My father, Quartermaster Sergeant Kenneth Winston Tudor, arrived in Piacenza with the liberating 8th Army in May 1945. He met my mother, Clara Dall'Arda, when she was working as translator for the Allied Military Governor. My parents were married in Swindon in 1948 and moved to my father's hometown of Newtown, Montgomeryshire, where I was born.
I grew up with stories of war and escape. The window shutters of my grandparents' house in Castell'Arquato were still peppered with bullet holes. On 5 April 1945 the partisans had routed an enemy force sent to blow up the river bridge. The fighting had spread into the garden.
I decided to find out more. I was able to meet some of the comrades of the escapers whom my family had sheltered and spent many hours of research in the British National Archives at Kew.
It was the logical next step to collate the precious information. And so in 2000 my first book, British Prisoners of War in Italy: Paths to Freedom, was born. It went on to sell hundreds of copies. I was pleased that amongst the earliest readers were many of the former prisoners of war in Italy, who immediately gave it their stamp of approval. This new, expanded and revised edition brings the story up to date, while retaining the popular elements from the original.
I am proud of my Anglo-Italian heritage. In my books I cover the life and times of some remarkable people. It is a pleasure to share this experience with readers from all over the world.
Winston Churchill, wartime prime minister from 10 May 1940 to 26 July 1945, wrote in his classic six-volume history, The Second World War:
In the weeks following the September armistice officers and men of the Italian Army stationed in German-occupied northern Italy and patriots from the towns and countryside began to form partisan units and to operate against the Germans and against their compatriots who still adhered to the Duce. Contacts were made with the Allied armies south of Rome and with the Badoglio Government. In these months the network of Italian resistance to the German occupation was created in a cruel atmosphere of civil strife, assassinations, and executions. The insurgent movement in central and northern Italy, here as elsewhere in occupied Europe, convulsed all classes of the people.
Not the least of their achievements was the succour and support given to our prisoners of war trapped by the armistice in camps in northern Italy. Out of about eighty thousand of these men, conspicuously clothed in battle dress, and in the main with little knowledge of the language or geography of the country, at least ten thousand, mostly helped by the local population with civilian clothes, were guided to safety, thanks to the risks taken by members of the Italian Resistance and the simple people of the countryside.
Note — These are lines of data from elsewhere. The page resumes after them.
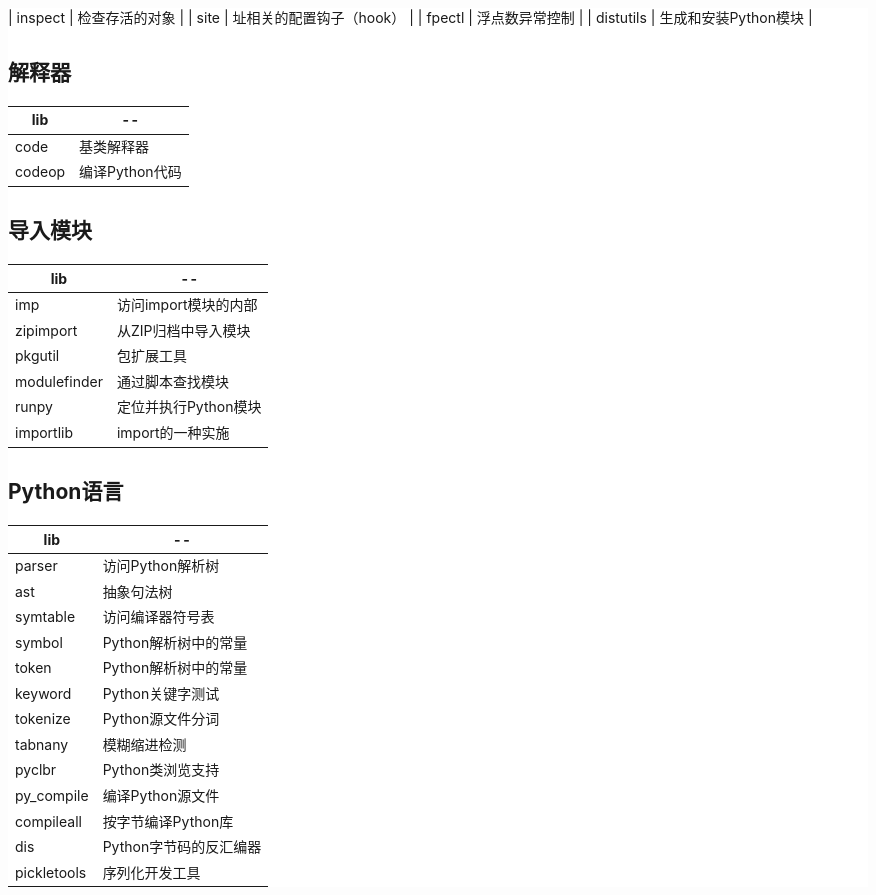 | inspect    | 检查存活的对象             |
| site       | 址相关的配置钩子（hook）   |
| fpectl     | 浮点数异常控制             |
| distutils  | 生成和安装Python模块       |

## 解释器
| lib    | --             |
| ------ | -------------- |
| code   | 基类解释器     |
| codeop | 编译Python代码 |

## 导入模块
| lib          | --                   |
| ------------ | -------------------- |
| imp          | 访问import模块的内部 |
| zipimport    | 从ZIP归档中导入模块  |
| pkgutil      | 包扩展工具           |
| modulefinder | 通过脚本查找模块     |
| runpy        | 定位并执行Python模块 |
| importlib    | import的一种实施     |

## Python语言
| lib         | --                     |
| ----------- | ---------------------- |
| parser      | 访问Python解析树       |
| ast         | 抽象句法树             |
| symtable    | 访问编译器符号表       |
| symbol      | Python解析树中的常量   |
| token       | Python解析树中的常量   |
| keyword     | Python关键字测试       |
| tokenize    | Python源文件分词       |
| tabnany     | 模糊缩进检测           |
| pyclbr      | Python类浏览支持       |
| py_compile  | 编译Python源文件       |
| compileall  | 按字节编译Python库     |
| dis         | Python字节码的反汇编器 |
| pickletools | 序列化开发工具         |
As a young war correspondent in South Africa in 1899, Winston Churchill had been captured during a Boer attack on an armoured train.
He reported: 'I left the State School's prison in Pretoria by climbing the wall when the sentries' backs were turned momentarily. I walked through the streets of the town without disguise, meeting many burghers, but was not challenged in the crowd.' Churchill jumped onto a goods train and hid under sacks of coal. He left the train next morning and eventually knocked on the door of John Howard, Manager of Transvaal Collieries, and asked for help.
The stranger replied: 'Thank God you have come here! It is the only house for 20 miles where you would not have been handed over. But we are all British here and we will see you through.' Churchill was hidden in a coal mine and then on a train carrying bales of wool. He was able to escape to Lourenço Marques in Portuguese Mozambique.
Winston Churchill's youthful experience as a successful escaper guided British policy towards the prisoners of war at large in Italy more than four decades later and informed his tribute to the Italians in his memoir.
This is the story of those wartime escapers and their local helpers, providing both an overview and a wealth of examples of the fascinating interaction between two diverse groups of foreigners, divided by war but united in humanity.